**** Records supplied ****

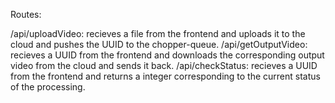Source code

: Routes:

/api/uploadVideo: recieves a file from the frontend and uploads it to the cloud and pushes the UUID to the chopper-queue.
/api/getOutputVideo: recieves a UUID from the frontend and downloads the corresponding output video from the cloud and sends it back.
/api/checkStatus: recieves a UUID from the frontend and returns a integer corresponding to the current status of the processing.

****

For this exercise, return the records above in full and exactly, omitting the images.

Source code

: Routes:

/api/uploadVideo: recieves a file from the frontend and uploads it to the cloud and pushes the UUID to the chopper-queue.
/api/getOutputVideo: recieves a UUID from the frontend and downloads the corresponding output video from the cloud and sends it back.
/api/checkStatus: recieves a UUID from the frontend and returns a integer corresponding to the current status of the processing.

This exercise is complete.